Last week, I was watching a program on The History Channel titled History of Sex. Just before and after each commercial break, they would have a little quote. I immediately hit pause at one of them as I just had to write this down:

Victorians used the term “limbs” as a euphemism for legs, which were thought to be so sexually exciting to a man, even a glimpse of a table leg could incite him to sexual frenzy. Table skirts were invented to prevent any unnatural unions between men and furniture.

I immediately thought of something I had written in my The Facebook/Breastfeeding Controversy: A Dad’s Perspective post:

Society seems to dictate that the breast should be hidden away (even in instances of breastfeeding) because it is a sexual object. This is a self-fulfilling statement, however. It is mainly a sexual object *BECAUSE* it is hidden away. Go back a century or two to when women wouldn’t be seen outside showing any ankle and ask people of that time why they thought a bared female ankle shouldn’t be seen. I guarantee that the response would have been that the female ankle is sexually alluring and thus should be hidden away. When ankles became common to see, legs became the alluring object. When legs revealed themselves, the belly gained prominence. As each body part showed up more and more in public life, it lost being seen solely as a sexual lure. If women were to commonly walk around topless, the breast would lose much (if not all) of it’s role as a sexual lure. Yes, there would be an increase in teenaged boys drooling on street corners in the short term, but after awhile, society would move on.
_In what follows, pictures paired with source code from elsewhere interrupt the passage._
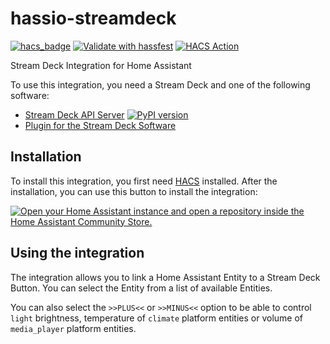 # hassio-streamdeck

[![hacs_badge](https://img.shields.io/badge/HACS-Default-41BDF5.svg)](https://github.com/hacs/integration)
[![Validate with hassfest](https://github.com/Patrick762/hassio-streamdeck/actions/workflows/hassfest_validation.yml/badge.svg)](https://github.com/Patrick762/hassio-streamdeck/actions/workflows/hassfest_validation.yml)
[![HACS Action](https://github.com/Patrick762/hassio-streamdeck/actions/workflows/HACS.yml/badge.svg)](https://github.com/Patrick762/hassio-streamdeck/actions/workflows/HACS.yml)

Stream Deck Integration for Home Assistant

To use this integration, you need a Stream Deck and one of the following software:
- [Stream Deck API Server](https://github.com/Patrick762/streamdeckapi) [![PyPI version](https://badge.fury.io/py/streamdeckapi.svg)](https://badge.fury.io/py/streamdeckapi)
- [Plugin for the Stream Deck Software](https://github.com/Patrick762/streamdeckapi-plugin)

## Installation
To install this integration, you first need [HACS](https://hacs.xyz/) installed.
After the installation, you can use this button to install the integration:

[![Open your Home Assistant instance and open a repository inside the Home Assistant Community Store.](https://my.home-assistant.io/badges/hacs_repository.svg)](https://my.home-assistant.io/redirect/hacs_repository/?owner=Patrick762&repository=hassio-streamdeck&category=integration)

## Using the integration
The integration allows you to link a Home Assistant Entity to a Stream Deck Button.
You can select the Entity from a list of available Entities.

You can also select the `>>PLUS<<` or `>>MINUS<<` option to be able to control `light` brightness, temperature of `climate` platform entities or volume of `media_player` platform entities.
Here was some historical proof of my theory. Back during the Victorian era, people thought that men couldn’t handle the mere sight of a female leg. In fact, female legs were thought to be such a strong sexual turn-on that a table’s leg would place a man into a state of “sexual frenzy” merely due to the passing resemblance they have to a female’s leg. Today, however, you can see women’s legs everywhere from business offices to the beach. From malls to markets. These women aren’t leaving a trail of frenzied men in their wake. Society has moved on.

Yes, the female leg is still seen by men today as a sexual attractant, but it is no longer “forbidden fruit.” You don’t see men’s magazines named “Thigh” showing bare legs. Men simply do not go into an uncontrollable frenzy on the mere sight of a bare leg. If women walked around commonly without any tops on, the female breast would become another “woman’s leg.” It would lose its “forbidden fruit” aspect. While it would remain a sexual attractant to some degree, it wouldn’t be the sort of thing that makes men drool like idiots.